ABOUT THIS TASK
Only these lines, please: the first one of the records through the one containing "따른 스타일 적용</br>", retyped exactly, both ends included and pictures omitted.
-------- PROVIDED MATERIAL --------
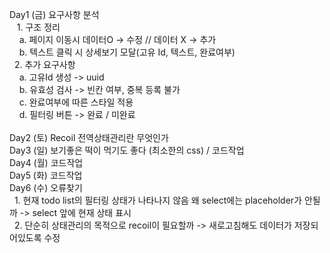 Day1 (금) 요구사항 분석</br>
   &nbsp; &nbsp;1. 구조 정리</br>
	&nbsp;&nbsp;&nbsp;&nbsp;a. 페이지 이동시 데이터O -> 수정 // 데이터 X -> 추가</br>
	&nbsp;&nbsp;&nbsp;&nbsp;b. 텍스트 클릭 시 상세보기 모달(고유 Id, 텍스트, 완료여부)</br>
    &nbsp;&nbsp;2. 추가 요구사항</br>
	&nbsp;&nbsp;&nbsp;&nbsp;a. 고유Id 생성 -> uuid</br>
	&nbsp;&nbsp;&nbsp;&nbsp;b. 유효성 검사 -> 빈칸 여부, 중복 등록 불가</br>
	&nbsp;&nbsp;&nbsp;&nbsp;c. 완료여부에 따른 스타일 적용</br>
	&nbsp;&nbsp;&nbsp;&nbsp;d. 필터링 버튼 -> 완료 / 미완료</br>
</br>
Day2 (토)  Recoil 전역상태관리란 무엇인가</br>
Day3 (일) 보기좋은 떡이 먹기도 좋다 (최소한의 css) / 코드작업</br>
Day4 (월) 코드작업</br>
Day5 (화) 코드작업</br>
Day6 (수) 오류찾기</br>
  &nbsp;&nbsp;1. 현재 todo list의 필터링 상태가 나타나지 않음 왜 select에는 placeholder가 안될까 -> select 앞에 현재 상태 표시</br>
  &nbsp;&nbsp;2. 단순히 상태관리의 목적으로 recoil이 필요할까 -> 새로고침해도 데이터가 저장되어있도록 수정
--------
SOLUTION TO THIS TASK
 Day1 (금) 요구사항 분석</br>
   &nbsp; &nbsp;1. 구조 정리</br>
	&nbsp;&nbsp;&nbsp;&nbsp;a. 페이지 이동시 데이터O -> 수정 // 데이터 X -> 추가</br>
	&nbsp;&nbsp;&nbsp;&nbsp;b. 텍스트 클릭 시 상세보기 모달(고유 Id, 텍스트, 완료여부)</br>
    &nbsp;&nbsp;2. 추가 요구사항</br>
	&nbsp;&nbsp;&nbsp;&nbsp;a. 고유Id 생성 -> uuid</br>
	&nbsp;&nbsp;&nbsp;&nbsp;b. 유효성 검사 -> 빈칸 여부, 중복 등록 불가</br>
	&nbsp;&nbsp;&nbsp;&nbsp;c. 완료여부에 따른 스타일 적용</br>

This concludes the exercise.